2,500 kilometers from the village of the Romanian matriarch Maria, the caps, shoulder bags, and Louis Vuitton or Versace T-shirts worn by her grandchildren are the same ones that dictate the fashion tastes of young Roma people in the Tres Mil Viviendas neighborhood of Seville, in southern Spain. It is the poorest neighborhood in the country, a place where exclusion and stigma are chronic. After a night at the Feria de Abril, a woman walks down the street to throw a bag of garbage onto a huge pile of trash that grows larger among the overflowing containers. “The garbage trucks don’t come,” explains one of the residents, shrugging his shoulders. No one expects them to protest, or to file a complaint with City Hall, just as they don’t expect the cleaning services to be penalized for arriving late or simply not coming at all.

Two young people travel on a scooter in the Las 3.000 Viviendas neighborhood of Seville, on April 23.Alex Onciu

From those same streets is emerging a new generation of Roma influencers, who use social media to reclaim their identity, denounce exclusion, and demand their place. Manuel Jiménez, a 26-year-old gay Roma man, has been the pioneer, opening a window onto social media to reveal daily life in the neighborhood.

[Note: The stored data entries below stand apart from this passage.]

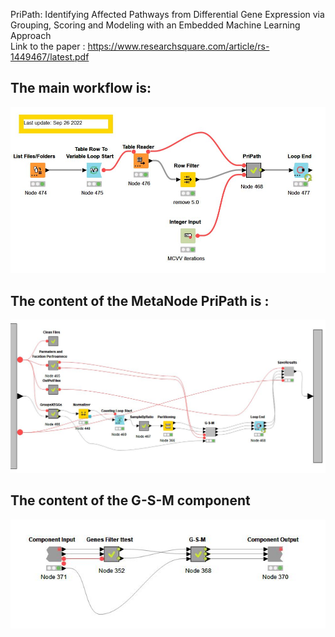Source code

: PriPath: Identifying Affected  Pathways from Differential Gene Expression via Grouping, Scoring and Modeling with an Embedded Machine Learning Approach  
Link to the paper :  https://www.researchsquare.com/article/rs-1449467/latest.pdf
<br> 
## The main workflow is: ##

![alt text](https://github.com/malikyousef/PriPath/blob/main/PriPath_main.PNG?raw=true)
 
 
 ## The content of the MetaNode PriPath is : ##
 
![alt text](https://github.com/malikyousef/PriPath/blob/main/PripPath_MetaNode.JPG?raw=true)

 ## The content of the G-S-M component ##
 
 ![alt text](https://github.com/malikyousef/PriPath/blob/main/Ttest_and_GSM.JPG?raw=true)

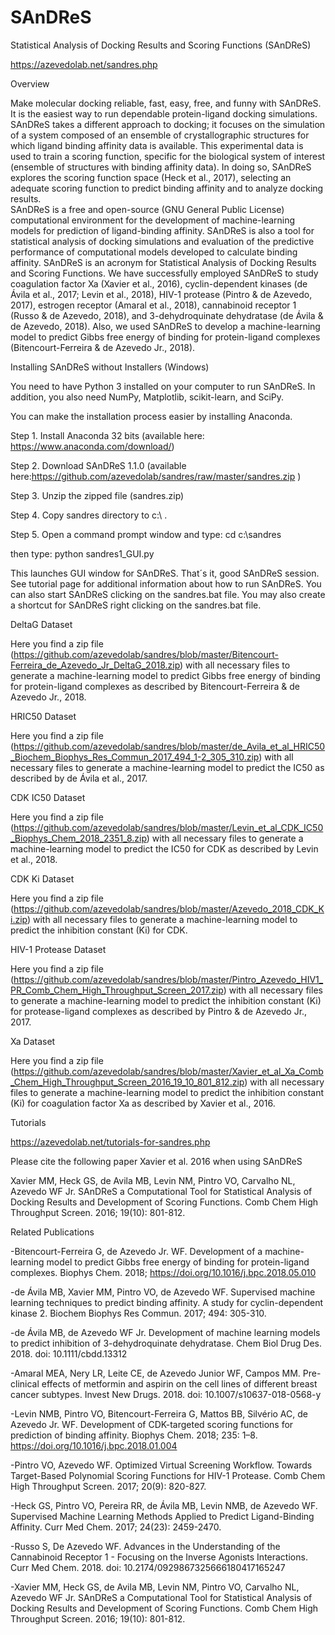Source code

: # SAnDReS
Statistical Analysis of Docking Results and Scoring Functions (SAnDReS)

https://azevedolab.net/sandres.php


Overview 

Make molecular docking reliable, fast, easy, free, and funny with SAnDReS. It is the easiest way to run dependable protein-ligand docking simulations. SAnDReS takes a different approach to docking; it focuses on the simulation of a system composed of an ensemble of crystallographic structures for which ligand binding affinity data is available. This experimental data is used to train a scoring function, specific for the biological system of interest (ensemble of structures with binding affinity data). In doing so, SAnDReS explores the scoring function space (Heck et al., 2017), selecting an adequate scoring function to predict binding affinity and to analyze docking results.  
SAnDReS is a free and open-source (GNU General Public License) computational environment for the development of machine-learning models for prediction of ligand-binding affinity. SAnDReS is also a tool for statistical analysis of docking simulations and evaluation of the predictive performance of computational models developed to calculate binding affinity. SAnDReS is an acronym for Statistical Analysis of Docking Results and Scoring Functions. We have successfully employed SAnDReS to study coagulation factor Xa (Xavier et al., 2016), cyclin-dependent kinases (de Ávila et al., 2017; Levin et al., 2018), HIV-1 protease (Pintro & de Azevedo, 2017), estrogen receptor (Amaral et al., 2018), cannabinoid receptor 1 (Russo & de Azevedo, 2018), and 3-dehydroquinate dehydratase (de Ávila & de Azevedo, 2018). Also, we used SAnDReS to develop a machine-learning model to predict Gibbs free energy of binding for protein-ligand complexes (Bitencourt-Ferreira & de Azevedo Jr., 2018).   

Installing SAnDReS without Installers (Windows)  

You need to have Python 3 installed on your computer to run SAnDReS. In addition, you also need NumPy, Matplotlib, scikit-learn, and SciPy.

You can make the installation process easier by installing Anaconda. 

Step 1. Install Anaconda 32 bits (available here: https://www.anaconda.com/download/)

Step 2. Download SAnDReS 1.1.0 (available here:https://github.com/azevedolab/sandres/raw/master/sandres.zip )

Step 3. Unzip the zipped file (sandres.zip) 

Step 4. Copy sandres directory to c:\ .

Step 5. Open a command prompt window and type: cd c:\sandres

then type: python sandres1_GUI.py

This launches GUI window for SAnDReS. That´s it, good SAnDReS session. See tutorial page for additional information about how to run SAnDReS. You can also start SAnDReS clicking on the sandres.bat file. You may also create a shortcut for SAnDReS right clicking on the sandres.bat file.


DeltaG Dataset

Here you find a zip file (https://github.com/azevedolab/sandres/blob/master/Bitencourt-Ferreira_de_Azevedo_Jr_DeltaG_2018.zip) with all necessary files to generate a machine-learning model to predict Gibbs free energy of binding for protein-ligand complexes as described by Bitencourt-Ferreira & de Azevedo Jr., 2018.


HRIC50 Dataset

Here you find a zip file (https://github.com/azevedolab/sandres/blob/master/de_Avila_et_al_HRIC50_Biochem_Biophys_Res_Commun_2017_494_1-2_305_310.zip) with all necessary files to generate a machine-learning model to predict the IC50 as described by de Ávila et al., 2017.


CDK IC50 Dataset

Here you find a zip file (https://github.com/azevedolab/sandres/blob/master/Levin_et_al_CDK_IC50_Biophys_Chem_2018_2351_8.zip) with all necessary files to generate a machine-learning model to predict the IC50 for CDK as described by Levin et al., 2018.


CDK Ki Dataset

Here you find a zip file (https://github.com/azevedolab/sandres/blob/master/Azevedo_2018_CDK_Ki.zip) with all necessary files to generate a machine-learning model to predict the inhibition constant (Ki) for CDK.


HIV-1 Protease Dataset

Here you find a zip file (https://github.com/azevedolab/sandres/blob/master/Pintro_Azevedo_HIV1_PR_Comb_Chem_High_Throughput_Screen_2017.zip) with all necessary files to generate a machine-learning model to predict the inhibition constant (Ki) for protease-ligand complexes as described by Pintro & de Azevedo Jr., 2017.

Xa Dataset

Here you find a zip file (https://github.com/azevedolab/sandres/blob/master/Xavier_et_al_Xa_Comb_Chem_High_Throughput_Screen_2016_19_10_801_812.zip) with all necessary files to generate a machine-learning model to predict the inhibition constant (Ki) for coagulation factor Xa as described by Xavier et al., 2016.



Tutorials

https://azevedolab.net/tutorials-for-sandres.php


Please cite the following paper Xavier et al. 2016 when using SAnDReS

Xavier MM, Heck GS, de Avila MB, Levin NM, Pintro VO, Carvalho NL, Azevedo WF Jr. SAnDReS a Computational Tool for Statistical Analysis of Docking Results and Development of Scoring Functions. Comb Chem High Throughput Screen. 2016; 19(10): 801-812. 


Related Publications

-Bitencourt-Ferreira G, de Azevedo Jr. WF. Development of a machine-learning model to predict Gibbs free energy of binding for protein-ligand complexes. Biophys Chem. 2018; https://doi.org/10.1016/j.bpc.2018.05.010 

-de Ávila MB, Xavier MM, Pintro VO, de Azevedo WF. Supervised machine learning techniques to predict binding affinity. A study for cyclin-dependent kinase 2.  Biochem Biophys Res Commun. 2017; 494: 305-310.  

-de Ávila MB, de Azevedo WF Jr. Development of machine learning models to predict inhibition of 3-dehydroquinate dehydratase. Chem Biol Drug Des. 2018. doi: 10.1111/cbdd.13312     

-Amaral MEA, Nery LR, Leite CE, de Azevedo Junior WF, Campos MM. Pre-clinical effects of metformin and aspirin on the cell lines of different breast cancer subtypes. Invest New Drugs. 2018. doi: 10.1007/s10637-018-0568-y  

-Levin NMB, Pintro VO, Bitencourt-Ferreira G, Mattos BB, Silvério AC, de Azevedo Jr. WF. Development of CDK-targeted scoring functions for prediction of binding affinity. Biophys Chem. 2018; 235: 1–8. https://doi.org/10.1016/j.bpc.2018.01.004         

-Pintro VO, Azevedo WF. Optimized Virtual Screening Workflow. Towards Target-Based Polynomial Scoring Functions for HIV-1 Protease. Comb Chem High Throughput Screen. 2017; 20(9): 820-827.              
    
-Heck GS, Pintro VO, Pereira RR, de Ávila MB, Levin NMB, de Azevedo WF. Supervised Machine Learning Methods Applied to Predict Ligand-Binding Affinity. Curr Med Chem. 2017; 24(23): 2459-2470.     
  
-Russo S, De Azevedo WF. Advances in the Understanding of the Cannabinoid Receptor 1 - Focusing on the Inverse Agonists Interactions. Curr Med Chem. 2018. doi: 10.2174/0929867325666180417165247     

-Xavier MM, Heck GS, de Avila MB, Levin NM, Pintro VO, Carvalho NL, Azevedo WF Jr. SAnDReS a Computational Tool for Statistical Analysis of Docking Results and Development of Scoring Functions. Comb Chem High Throughput Screen. 2016; 19(10): 801-812. 

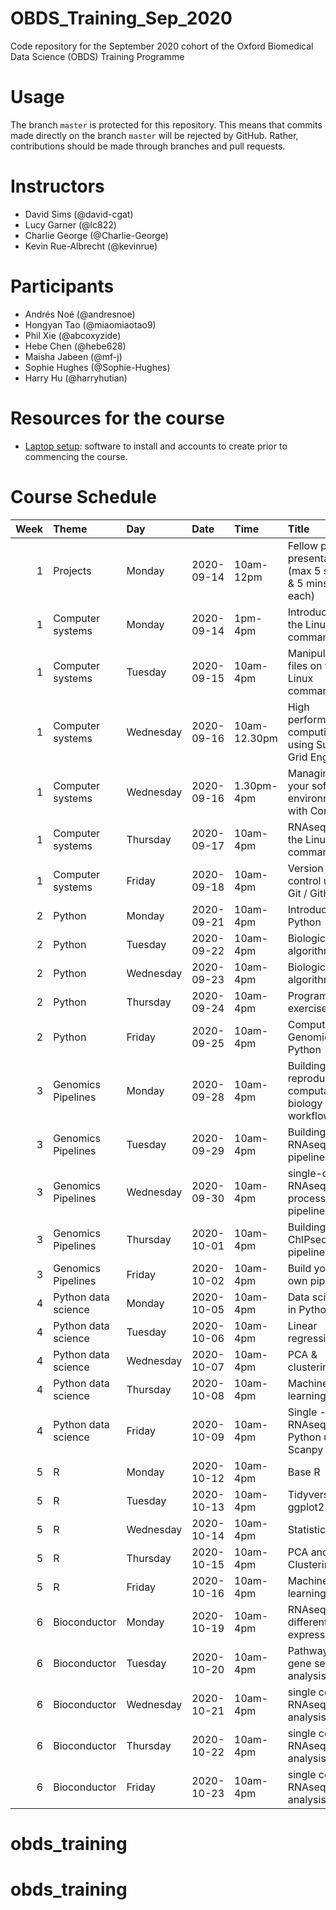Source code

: 
# OBDS_Training_Sep_2020

Code repository for the September 2020 cohort of the Oxford Biomedical Data Science (OBDS) Training Programme

# Usage

The branch `master` is protected for this repository.
This means that commits made directly on the branch `master` will be rejected by GitHub.
Rather, contributions should be made through branches and pull requests.

# Instructors

- David Sims (@david-cgat)
- Lucy Garner (@lc822)
- Charlie George (@Charlie-George)
- Kevin Rue-Albrecht (@kevinrue)

# Participants

- Andrés Noé (@andresnoe)
- Hongyan Tao (@miaomiaotao9)
- Phil Xie (@abcoxyzide)
- Hebe Chen (@hebe628)
- Maisha Jabeen (@mf-j)
- Sophie Hughes (@Sophie-Hughes)
- Harry Hu (@harryhutian)

<!--
Exercise:
Participants should add their name and GitHub username following examples in the 'Instructors' section above.
-->

# Resources for the course

- [Laptop setup](https://github.com/OBDS-Training/OBDS_Overview): software to install and accounts to create prior to commencing the course.


# Course Schedule

| Week|Theme               |Day       |Date       |Time         |Title                                                     |
|----:|:-------------------|:---------|:----------|:------------|:---------------------------------------------------------|
|    1|Projects            |Monday    |2020-09-14 |10am-12pm    |Fellow project presentations (max 5 slides & 5 mins each) |
|    1|Computer systems    |Monday    |2020-09-14 |1pm-4pm      |Introduction to the Linux command line                    |
|    1|Computer systems    |Tuesday   |2020-09-15 |10am-4pm     |Manipulating files on the Linux command line              |
|    1|Computer systems    |Wednesday |2020-09-16 |10am-12.30pm |High performance computing using Sun Grid Engine          |
|    1|Computer systems    |Wednesday |2020-09-16 |1.30pm-4pm   |Managing your software environment with Conda             |
|    1|Computer systems    |Thursday  |2020-09-17 |10am-4pm     |RNAseq on the Linux command line                          |
|    1|Computer systems    |Friday    |2020-09-18 |10am-4pm     |Version control using Git / GitHub                        |
|    2|Python              |Monday    |2020-09-21 |10am-4pm     |Introduction to Python                                    |
|    2|Python              |Tuesday   |2020-09-22 |10am-4pm     |Biological algorithms                                     |
|    2|Python              |Wednesday |2020-09-23 |10am-4pm     |Biological algorithms                                     |
|    2|Python              |Thursday  |2020-09-24 |10am-4pm     |Programming exercise                                      |
|    2|Python              |Friday    |2020-09-25 |10am-4pm     |Computational Genomics in Python                          |
|    3|Genomics Pipelines  |Monday    |2020-09-28 |10am-4pm     |Building reproducible computational biology workflows     |
|    3|Genomics Pipelines  |Tuesday   |2020-09-29 |10am-4pm     |Building an RNAseq pipeline                               |
|    3|Genomics Pipelines  |Wednesday |2020-09-30 |10am-4pm     |single-cell RNAseq pre-processing pipeline                |
|    3|Genomics Pipelines  |Thursday  |2020-10-01 |10am-4pm     |Building a ChIPseq pipeline                               |
|    3|Genomics Pipelines  |Friday    |2020-10-02 |10am-4pm     |Build your own pipeline                                   |
|    4|Python data science |Monday    |2020-10-05 |10am-4pm     |Data science in Python                                    |
|    4|Python data science |Tuesday   |2020-10-06 |10am-4pm     |Linear regression                                         |
|    4|Python data science |Wednesday |2020-10-07 |10am-4pm     |PCA & clustering                                          |
|    4|Python data science |Thursday  |2020-10-08 |10am-4pm     |Machine learning                                          |
|    4|Python data science |Friday    |2020-10-09 |10am-4pm     |Single -cell RNAseq in Python using Scanpy                |
|    5|R                   |Monday    |2020-10-12 |10am-4pm     |Base R                                                    |
|    5|R                   |Tuesday   |2020-10-13 |10am-4pm     |Tidyverse & ggplot2                                       |
|    5|R                   |Wednesday |2020-10-14 |10am-4pm     |Statistics in R                                           |
|    5|R                   |Thursday  |2020-10-15 |10am-4pm     |PCA and Clustering in R                                   |
|    5|R                   |Friday    |2020-10-16 |10am-4pm     |Machine learning in R                                     |
|    6|Bioconductor        |Monday    |2020-10-19 |10am-4pm     |RNAseq differential expression                            |
|    6|Bioconductor        |Tuesday   |2020-10-20 |10am-4pm     |Pathway and gene set analysis                             |
|    6|Bioconductor        |Wednesday |2020-10-21 |10am-4pm     |single cell RNAseq analysis in R                          |
|    6|Bioconductor        |Thursday  |2020-10-22 |10am-4pm     |single cell RNAseq analysis in R                          |
|    6|Bioconductor        |Friday    |2020-10-23 |10am-4pm     |single cell RNAseq analysis in R                          |
# obds_training
# obds_training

In the Las Vegas neghborhood of Las 3,000 Viviendas, we’re greeted by the influencer Jr. Yuse, who, at 19, proudly embraces his three identities. He identifies as Moroccan and “entrevelao: half non-Roma, half Roma.” His father arrived as a young man from Casablanca, Morocco, and married his mother, herself the daughter of Roma and non-Roma parents. Yuse El Hor Vega, the Andalusian version of the Arabic name Yusef, is starting to make a name for himself on TikTok. He sits down in front of a dilapidated building, and little by little, his friends, whom he calls cousins ​​or brothers, begin to arrive.

In that group, few have continued their studies beyond the age of 14. Like 19-year-old Miguel Santiago Moreno, who has started his own urban music production company. “You go out into the neighborhood, you start to see the bad things, and you get swept up in it. Then you don’t want to study anymore,” explains Yuse, alluding to the context of exclusion into which they are born. Others insist that a Roma person with an education “won’t have more opportunities” than one without. They denounce the discrimination not only in access to employment but also in daily life. “There’s always someone who crosses the street or a woman who clutches her purse when she sees you,” says Juan Carlos Portela Hidalgo.

They don’t conceal the presence of drugs or crime in the neighborhood, but they maintain that there are also “good people” who are simply looking for “a job to support their families and be happy.” Statistics show that six out of ten Roma children are destined to drop out of school before completing secondary education. Yuse works in his mother’s grocery store and spends the rest of his day on the streets with his community. “The quality of the social and family network” is the only indicator in Spanish statistics where the Roma community has an advantage over non-Roma, according to the Foessa report: 48.5% of the Roma community has daily “social and family relationships”; in the rest of the population, that percentage is 29.7%.